▶ **EXERCISE DESCRIPTION**: Your answer should be every line of the records that contains the word "http", copied as it stands.

▶ **DATA TO PROCESS**:
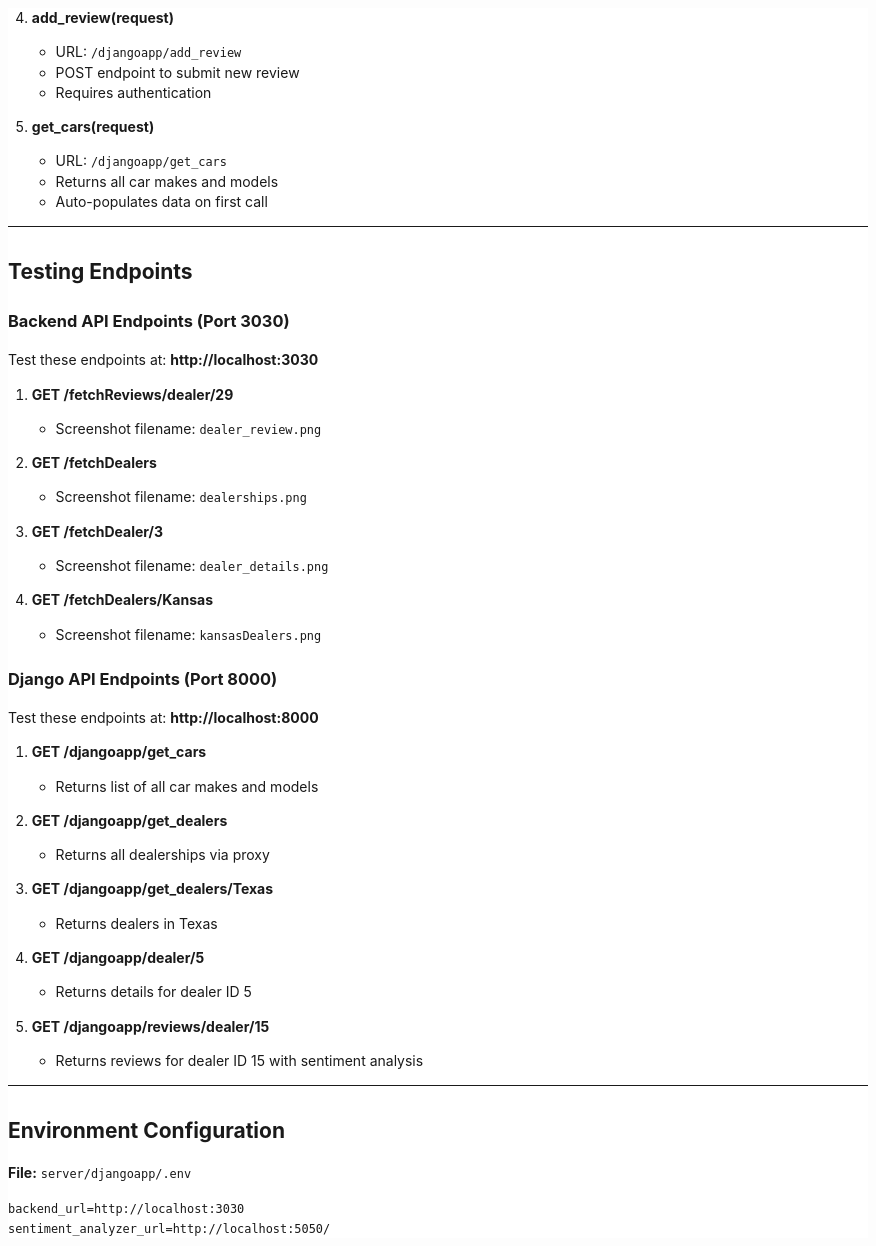 4. **add_review(request)**
   - URL: `/djangoapp/add_review`
   - POST endpoint to submit new review
   - Requires authentication

5. **get_cars(request)**
   - URL: `/djangoapp/get_cars`
   - Returns all car makes and models
   - Auto-populates data on first call

---

## Testing Endpoints

### Backend API Endpoints (Port 3030)

Test these endpoints at: **http://localhost:3030**

1. **GET /fetchReviews/dealer/29**
   - Screenshot filename: `dealer_review.png`
   
2. **GET /fetchDealers**
   - Screenshot filename: `dealerships.png`
   
3. **GET /fetchDealer/3**
   - Screenshot filename: `dealer_details.png`
   
4. **GET /fetchDealers/Kansas**
   - Screenshot filename: `kansasDealers.png`

### Django API Endpoints (Port 8000)

Test these endpoints at: **http://localhost:8000**

1. **GET /djangoapp/get_cars**
   - Returns list of all car makes and models
   
2. **GET /djangoapp/get_dealers**
   - Returns all dealerships via proxy

3. **GET /djangoapp/get_dealers/Texas**
   - Returns dealers in Texas

4. **GET /djangoapp/dealer/5**
   - Returns details for dealer ID 5

5. **GET /djangoapp/reviews/dealer/15**
   - Returns reviews for dealer ID 15 with sentiment analysis

---

## Environment Configuration

**File:** `server/djangoapp/.env`

```env
backend_url=http://localhost:3030
sentiment_analyzer_url=http://localhost:5050/
```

▶ **TASK OUTPUT**:
Test these endpoints at: **http://localhost:3030**
Test these endpoints at: **http://localhost:8000**
backend_url=http://localhost:3030
sentiment_analyzer_url=http://localhost:5050/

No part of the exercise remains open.